▸ **Task details**
Leave every picture out. Set down all the lines below exactly.
======== Input records ========
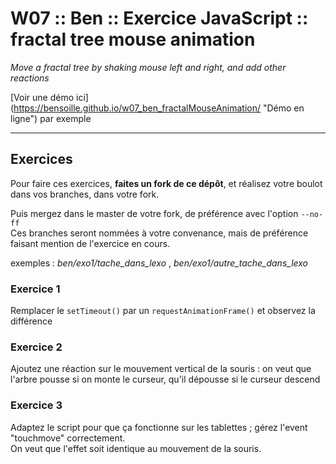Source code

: # W07 :: Ben :: Exercice JavaScript :: fractal tree mouse animation #
*Move a fractal tree by shaking mouse left and right, and add other reactions*

[Voir une démo ici] (https://bensoille.github.io/w07_ben_fractalMouseAnimation/ "Démo en ligne") par exemple

---

## Exercices ##

Pour faire ces exercices, **faites un fork de ce dépôt**, et réalisez votre boulot dans vos branches, dans votre fork.

Puis mergez dans le master de votre fork, de préférence avec l'option `--no-ff`    
Ces branches seront nommées à votre convenance, mais de préférence faisant mention de l'exercice en cours.

exemples : *ben/exo1/tache_dans_lexo* , *ben/exo1/autre_tache_dans_lexo*


### Exercice 1 ###
Remplacer le `setTimeout()` par un `requestAnimationFrame()` et observez la différence

### Exercice 2 ###
Ajoutez une réaction sur le mouvement vertical de la souris : on veut que l'arbre pousse si on monte le curseur, qu'il dépousse si le curseur descend

### Exercice 3 ###
Adaptez le script pour que ça fonctionne sur les tablettes ; gérez l'event "touchmove" correctement.    
On veut que l'effet soit identique au mouvement de la souris.
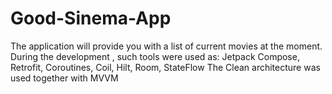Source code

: # Good-Sinema-App
The application will provide you with a list of current movies at the moment.
During the development , such tools were used as: Jetpack Compose, Retrofit, Coroutines, Coil, Hilt, Room, StateFlow
The Clean architecture was used together with MVVM
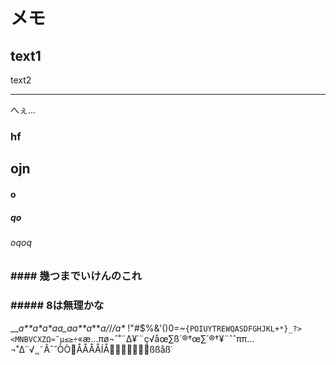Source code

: # メモ
text1
-----
text2
* * *
へぇ...
### hf
## ojn
#### o
##### qo
###### oqoq
### #### 幾つまでいけんのこれ
### ##### 8は無理かな
__*a*_**_a*_a_*_*aa_a*_a*_*a_**_*_a_/*_/*_/a_*_*_
!"#$%&'()0=~`{POIUYTREWQASDFGHJKL+*}_?><MNBVCXZΩ≈˜µ≤≥÷`«æ…πø¬ˆ˚¨∆¥˙¨ç√åœ∑ß´®†œ∑´®†¥¨ˆˆππ…¬˚∆˙˙√¸˛˜Â¯˘ÒÒÅÅÅÅÍÅßßåß˙
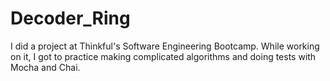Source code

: # Decoder_Ring
I did a project at Thinkful's Software Engineering Bootcamp. While working on it, I got to practice making complicated algorithms and doing tests with Mocha and Chai.
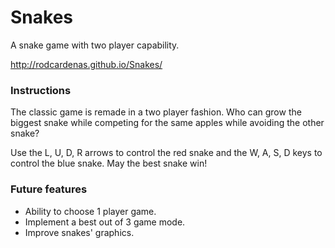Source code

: # Snakes
A snake game with two player capability.

http://rodcardenas.github.io/Snakes/

### Instructions
The classic game is remade in a two player fashion. Who can grow the biggest snake while competing for the same apples while avoiding the other snake?

Use the L, U, D, R arrows to control the red snake and the W, A, S, D keys to control the blue snake. May the best snake win!


### Future features
- Ability to choose 1 player game.
- Implement a best out of 3 game mode.
- Improve snakes' graphics.
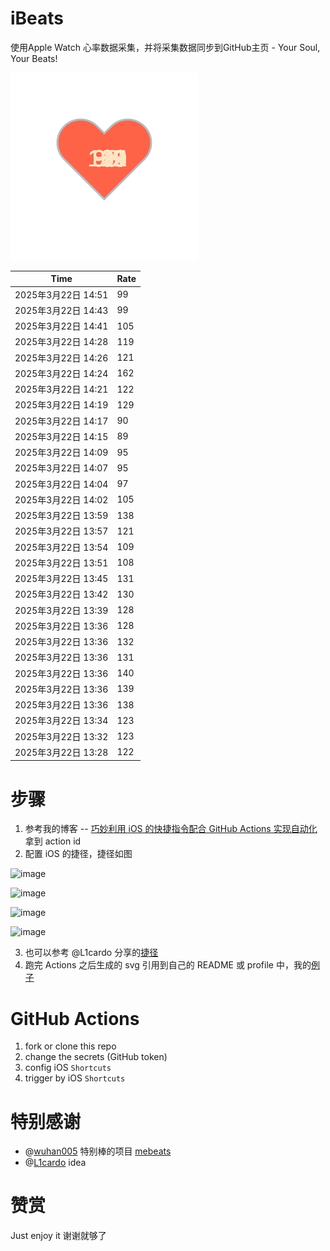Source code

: # iBeats
使用Apple Watch 心率数据采集，并将采集数据同步到GitHub主页 - Your Soul, Your Beats!

![](./files/heart.svg)

<!--START_SECTION:my_heart_rate-->
| Time | Rate | 
 | ---- | ---- | 
| 2025年3月22日 14:51 | 99 |
| 2025年3月22日 14:43 | 99 |
| 2025年3月22日 14:41 | 105 |
| 2025年3月22日 14:28 | 119 |
| 2025年3月22日 14:26 | 121 |
| 2025年3月22日 14:24 | 162 |
| 2025年3月22日 14:21 | 122 |
| 2025年3月22日 14:19 | 129 |
| 2025年3月22日 14:17 | 90 |
| 2025年3月22日 14:15 | 89 |
| 2025年3月22日 14:09 | 95 |
| 2025年3月22日 14:07 | 95 |
| 2025年3月22日 14:04 | 97 |
| 2025年3月22日 14:02 | 105 |
| 2025年3月22日 13:59 | 138 |
| 2025年3月22日 13:57 | 121 |
| 2025年3月22日 13:54 | 109 |
| 2025年3月22日 13:51 | 108 |
| 2025年3月22日 13:45 | 131 |
| 2025年3月22日 13:42 | 130 |
| 2025年3月22日 13:39 | 128 |
| 2025年3月22日 13:36 | 128 |
| 2025年3月22日 13:36 | 132 |
| 2025年3月22日 13:36 | 131 |
| 2025年3月22日 13:36 | 140 |
| 2025年3月22日 13:36 | 139 |
| 2025年3月22日 13:36 | 138 |
| 2025年3月22日 13:34 | 123 |
| 2025年3月22日 13:32 | 123 |
| 2025年3月22日 13:28 | 122 |

<!--END_SECTION:my_heart_rate-->

# 步骤
1. 参考我的博客 -- [巧妙利用 iOS 的快捷指令配合 GitHub Actions 实现自动化](https://github.com/yihong0618/gitblog/issues/198) 拿到 action id
2. 配置 iOS 的捷径，捷径如图

![image](https://user-images.githubusercontent.com/15976103/122154218-0db0b480-ce97-11eb-93bb-5aec07c558dc.png)

![image](https://user-images.githubusercontent.com/15976103/122154236-186b4980-ce97-11eb-8e4b-70551a0391ae.png)

![image](https://user-images.githubusercontent.com/15976103/122154268-2d47dd00-ce97-11eb-902e-3acf292265a9.png)

![image](https://user-images.githubusercontent.com/15976103/122174055-fa144680-ceb4-11eb-9be2-3eb83cd516f7.png)

3. 也可以参考 @L1cardo 分享的[捷径](https://www.icloud.com/shortcuts/6ab6047b459c41ad822ad6b94b1c03d4)
4. 跑完 Actions 之后生成的 svg 引用到自己的 README 或 profile 中，我的[例子](https://github.com/yihong0618) 

# GitHub Actions

1. fork or clone this repo
2. change the secrets (GitHub token)
3. config iOS `Shortcuts` 
4. trigger by iOS `Shortcuts`

# 特别感谢
- @[wuhan005](https://github.com/wuhan005) 特别棒的项目 [mebeats](https://github.com/wuhan005/mebeats)
- @[L1cardo](https://github.com/L1cardo) idea

# 赞赏
Just enjoy it
谢谢就够了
========
▸ **Written answer**
Source code

: # W07 :: Ben :: Exercice JavaScript :: fractal tree mouse animation #
*Move a fractal tree by shaking mouse left and right, and add other reactions*

[Voir une démo ici] (https://bensoille.github.io/w07_ben_fractalMouseAnimation/ "Démo en ligne") par exemple

---

## Exercices ##

Pour faire ces exercices, **faites un fork de ce dépôt**, et réalisez votre boulot dans vos branches, dans votre fork.

Puis mergez dans le master de votre fork, de préférence avec l'option `--no-ff`    
Ces branches seront nommées à votre convenance, mais de préférence faisant mention de l'exercice en cours.

exemples : *ben/exo1/tache_dans_lexo* , *ben/exo1/autre_tache_dans_lexo*


### Exercice 1 ###
Remplacer le `setTimeout()` par un `requestAnimationFrame()` et observez la différence

### Exercice 2 ###
Ajoutez une réaction sur le mouvement vertical de la souris : on veut que l'arbre pousse si on monte le curseur, qu'il dépousse si le curseur descend

### Exercice 3 ###
Adaptez le script pour que ça fonctionne sur les tablettes ; gérez l'event "touchmove" correctement.    
On veut que l'effet soit identique au mouvement de la souris.
Source code

: # Good-Sinema-App
The application will provide you with a list of current movies at the moment.
During the development , such tools were used as: Jetpack Compose, Retrofit, Coroutines, Coil, Hilt, Room, StateFlow
The Clean architecture was used together with MVVM
Source code

: # メモ
text1
-----
text2
* * *
へぇ...
### hf
## ojn
#### o
##### qo
###### oqoq
### #### 幾つまでいけんのこれ
### ##### 8は無理かな
__*a*_**_a*_a_*_*aa_a*_a*_*a_**_*_a_/*_/*_/a_*_*_
!"#$%&'()0=~`{POIUYTREWQASDFGHJKL+*}_?><MNBVCXZΩ≈˜µ≤≥÷`«æ…πø¬ˆ˚¨∆¥˙¨ç√åœ∑ß´®†œ∑´®†¥¨ˆˆππ…¬˚∆˙˙√¸˛˜Â¯˘ÒÒÅÅÅÅÍÅßßåß˙
Source code

: # Decoder_Ring
I did a project at Thinkful's Software Engineering Bootcamp. While working on it, I got to practice making complicated algorithms and doing tests with Mocha and Chai.
Source code

: # Snakes
A snake game with two player capability.

http://rodcardenas.github.io/Snakes/

### Instructions
The classic game is remade in a two player fashion. Who can grow the biggest snake while competing for the same apples while avoiding the other snake?

Use the L, U, D, R arrows to control the red snake and the W, A, S, D keys to control the blue snake. May the best snake win!


### Future features
- Ability to choose 1 player game.
- Implement a best out of 3 game mode.
- Improve snakes' graphics.
Source code

: # iBeats
使用Apple Watch 心率数据采集，并将采集数据同步到GitHub主页 - Your Soul, Your Beats!

![](./files/heart.svg)

<!--START_SECTION:my_heart_rate-->
| Time | Rate | 
 | ---- | ---- | 
| 2025年3月22日 14:51 | 99 |
| 2025年3月22日 14:43 | 99 |
| 2025年3月22日 14:41 | 105 |
| 2025年3月22日 14:28 | 119 |
| 2025年3月22日 14:26 | 121 |
| 2025年3月22日 14:24 | 162 |
| 2025年3月22日 14:21 | 122 |
| 2025年3月22日 14:19 | 129 |
| 2025年3月22日 14:17 | 90 |
| 2025年3月22日 14:15 | 89 |
| 2025年3月22日 14:09 | 95 |
| 2025年3月22日 14:07 | 95 |
| 2025年3月22日 14:04 | 97 |
| 2025年3月22日 14:02 | 105 |
| 2025年3月22日 13:59 | 138 |
| 2025年3月22日 13:57 | 121 |
| 2025年3月22日 13:54 | 109 |
| 2025年3月22日 13:51 | 108 |
| 2025年3月22日 13:45 | 131 |
| 2025年3月22日 13:42 | 130 |
| 2025年3月22日 13:39 | 128 |
| 2025年3月22日 13:36 | 128 |
| 2025年3月22日 13:36 | 132 |
| 2025年3月22日 13:36 | 131 |
| 2025年3月22日 13:36 | 140 |
| 2025年3月22日 13:36 | 139 |
| 2025年3月22日 13:36 | 138 |
| 2025年3月22日 13:34 | 123 |
| 2025年3月22日 13:32 | 123 |
| 2025年3月22日 13:28 | 122 |

<!--END_SECTION:my_heart_rate-->

# 步骤
1. 参考我的博客 -- [巧妙利用 iOS 的快捷指令配合 GitHub Actions 实现自动化](https://github.com/yihong0618/gitblog/issues/198) 拿到 action id
2. 配置 iOS 的捷径，捷径如图

![image](https://user-images.githubusercontent.com/15976103/122154218-0db0b480-ce97-11eb-93bb-5aec07c558dc.png)

![image](https://user-images.githubusercontent.com/15976103/122154236-186b4980-ce97-11eb-8e4b-70551a0391ae.png)

![image](https://user-images.githubusercontent.com/15976103/122154268-2d47dd00-ce97-11eb-902e-3acf292265a9.png)

![image](https://user-images.githubusercontent.com/15976103/122174055-fa144680-ceb4-11eb-9be2-3eb83cd516f7.png)

3. 也可以参考 @L1cardo 分享的[捷径](https://www.icloud.com/shortcuts/6ab6047b459c41ad822ad6b94b1c03d4)
4. 跑完 Actions 之后生成的 svg 引用到自己的 README 或 profile 中，我的[例子](https://github.com/yihong0618) 

# GitHub Actions

1. fork or clone this repo
2. change the secrets (GitHub token)
3. config iOS `Shortcuts` 
4. trigger by iOS `Shortcuts`

# 特别感谢
- @[wuhan005](https://github.com/wuhan005) 特别棒的项目 [mebeats](https://github.com/wuhan005/mebeats)
- @[L1cardo](https://github.com/L1cardo) idea

# 赞赏
Just enjoy it
谢谢就够了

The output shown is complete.